Publication date: Available online 17 February 2018
Source:Hearing Research
Author(s): Melissa J. Polonenko, Blake C. Papsin, Karen A. Gordon
This longitudinal study aimed to identify auditory plasticity promoted by a cochlear implant in children with asymmetric hearing loss. Participants included 10 children who experienced (mean ± SD) 3.1 ± 3.6 years of asymmetric hearing (difference of 47.2 ± 47.6 dB) before receiving an implant at age 8.7 ± 5.1 years. Multi-channel electroencephalography was measured at initial implant use (5.8 ± 3.2 days) and after 10.2 ± 4.1 months in each child.

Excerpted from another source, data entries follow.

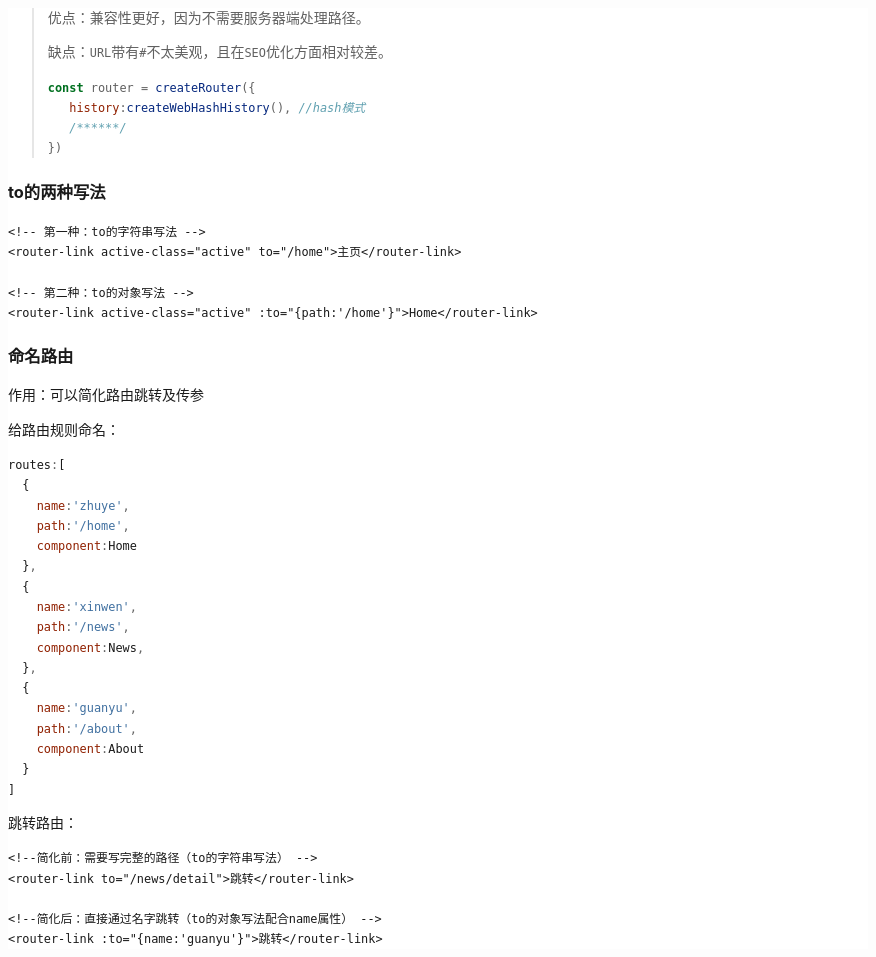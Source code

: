    > 优点：兼容性更好，因为不需要服务器端处理路径。
   >
   > 缺点：`URL`带有`#`不太美观，且在`SEO`优化方面相对较差。
   >
   > ```js
   > const router = createRouter({
   >   	history:createWebHashHistory(), //hash模式
   >   	/******/
   > })
   > ```

### to的两种写法

```vue
<!-- 第一种：to的字符串写法 -->
<router-link active-class="active" to="/home">主页</router-link>

<!-- 第二种：to的对象写法 -->
<router-link active-class="active" :to="{path:'/home'}">Home</router-link>
```

### 命名路由

作用：可以简化路由跳转及传参

给路由规则命名：

```js
routes:[
  {
    name:'zhuye',
    path:'/home',
    component:Home
  },
  {
    name:'xinwen',
    path:'/news',
    component:News,
  },
  {
    name:'guanyu',
    path:'/about',
    component:About
  }
]
```

跳转路由：

```vue
<!--简化前：需要写完整的路径（to的字符串写法） -->
<router-link to="/news/detail">跳转</router-link>

<!--简化后：直接通过名字跳转（to的对象写法配合name属性） -->
<router-link :to="{name:'guanyu'}">跳转</router-link>
```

Monaurally presented stimuli consisted of 36 ms trains of 9 acoustic clicks/biphasic electric pulses at a rate of 250 Hz, repeated at 1 Hz. The time-restricted artifact and coherent source suppression (TRACS) beamformer was used to locate sources underlying peak amplitudes of cortical responses. Results indicated consistent activity from the non-implanted ear but significant implant-driven changes to the auditory cortices. Initially, the newly implanted ear evoked activity which strongly lateralized to the ipsilateral auditory cortex and contributed to a significant aural preference for implant stimulation in children with limited acoustic experience pre-implantation. Cochlear implant use reversed these abnormalities, but the resolution was limited in children with longer periods of asymmetric hearing. These findings suggest that early implantation of children with asymmetric hearing rapidly restores hemispheric representations of bilateral auditory input in the auditory cortex. Most recorded changes were isolated to pathways stimulated by the cochlear implant, potentially reflecting an abnormal independence of the bilateral pathways with possible consequences for binaural integration in these bimodal listeners.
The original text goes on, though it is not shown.